I don’t think these three things should be that difficult to find. And yet, finding them in one man has eluded me. Certainly I’ve had at least two of them while involved in a relationship, but NEVER all three. Which explains why I’m not married.
For those who are married, help me out here. Are my three needs unreasonable? If not, why is it so hard to find? Or am I just cursed? Do you think most people settle? Is the “institution” of marriage becoming an antiquated notion?
As Groucho Marx said, “Marriage is a wonderful institution, but who wants to live in an institution?”
HOW DO YOU DECIDE WHO TO MARRY?
All these answers are by children.
1. You got to find somebody who likes the same stuff. Like, if you like sports, she should like it that you like sports, and she should keep the chips and dip coming.
>Alan, age 10
2. No person really decides before they grow up who they’re going to marry. God decides it all way before, and you get to find out later who you’re stuck with.
>Kirsten, age 10
WHAT IS THE RIGHT AGE TO GET MARRIED?
1. Twenty-three is the best age because you know the person FOREVER by then.
>Camille, age 10
2. No age is good to get married at. You got to be a fool to get married.
>Freddie, age 6 (very wise for his age)
HOW CAN A STRANGER TELL IF TWO PEOPLE ARE MARRIED?
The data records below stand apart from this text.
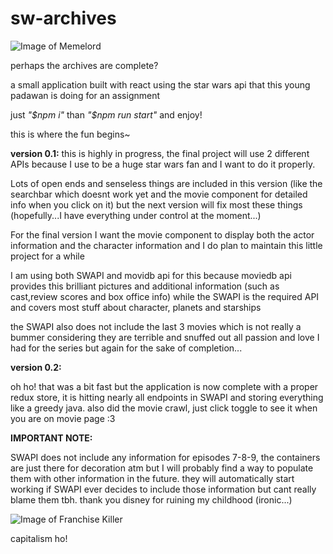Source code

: # sw-archives

![Image of Memelord](https://res.cloudinary.com/ladylaurelin/image/upload/v1593220771/giphy_pfynjc.gif)

perhaps the archives are complete?

a small application built with react using the star wars api that this young padawan is doing for an assignment

just _"\$npm i"_ than _"\$npm run start"_ and enjoy!

this is where the fun begins~

**version 0.1:**
this is highly in progress, the final project will use 2 different APIs because I use to be a huge star wars fan and I want to do it properly.

Lots of open ends and senseless things are included in this version (like the searchbar which doesnt work yet and the movie component for detailed info when you click on it) but
the next version will fix most these things (hopefully...I have everything under control at the moment...)

For the final version I want the movie component to display both the actor information and the character information and I do plan to maintain this little project for a while

I am using both SWAPI and movidb api for this because moviedb api provides this brilliant pictures and additional information (such as cast,review scores and box office info) while the SWAPI is the required API
and covers most stuff about character, planets and starships

the SWAPI also does not include the last 3 movies which is not really a bummer considering they are terrible and snuffed out all passion and love I had for the series but again for the sake of completion...

**version 0.2:**

oh ho! that was a bit fast but the application is now complete with a proper redux store, it is hitting nearly all endpoints in SWAPI and storing everything like a greedy java.
also did the movie crawl, just click toggle to see it when you are on movie page :3

**IMPORTANT NOTE:**

SWAPI does not include any information for episodes 7-8-9, the containers are just there for decoration atm but I will probably find a way to populate them with other information in the future. they will automatically start working if SWAPI ever decides to include those information but cant really blame them tbh. thank you disney for ruining my childhood (ironic...)

![Image of Franchise Killer](https://res.cloudinary.com/ladylaurelin/image/upload/v1593221016/ad005481ac0ce421eea58a9e1a5835f3758e9168b3ac99c0d3aa96c354f6aa74_1_watqvo.jpg)

capitalism ho!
1. You might have to guess, based on whether they seem to be yelling at the same kids.
>Derrick, age 8
WHAT DO YOU THINK YOUR MOM AND DAD HAVE IN COMMON?
1. Both don’t want any more kids.
>Lori, age 8
WHAT DO MOST PEOPLE DO ON A DATE?
1. Dates are for having fun, and people should use them to get to know each other. Even boys have something to say if you listen long enough.
>Lynnette, age 8
2. On the first date, they just tell each other lies and that usually gets them interested enough to go for a second date.
>Martin, age 10
WHAT WOULD YOU DO ON A FIRST DATE THAT WAS TURNING SOUR?
1. I’d run home and play dead. The next day I would call all the newspapers and make sure they wrote about me in all the dead columns.
>Craig, age 9
WHEN IS IT OKAY TO KISS SOMEONE?
1. When they’re rich.
>Pam, age 7
2. The law says you have to be eighteen, so I wouldn’t want to mess with that.
>Curt, age 7
3. The rule goes like this: If you kiss someone, then you should marry them and have kids with them. It’s the right thing to do.
>Howard, age 8
IS IT BETTER TO BE SINGLE OR MARRIED?
1. I don’t know which is better, but I’ll tell you one thing; I’m never going to have sex with my wife. I don’t want to be all grossed out.
>Theodore, age 8
2. It’s better for girls to be single but not for boys. Boys need someone to clean up after them.
>Anita, age 9
HOW WOULD THE WORLD BE DIFFERENT IF PEOPLE DIDN’T GET MARRIED?
1. There sure would be a lot of kids to explain, wouldn’t there?
>Kelvin, age 8
And the Favorite is……..
HOW WOULD YOU MAKE A MARRIAGE WORK?
1. Tell your wife that she looks pretty, even if she looks like a truck.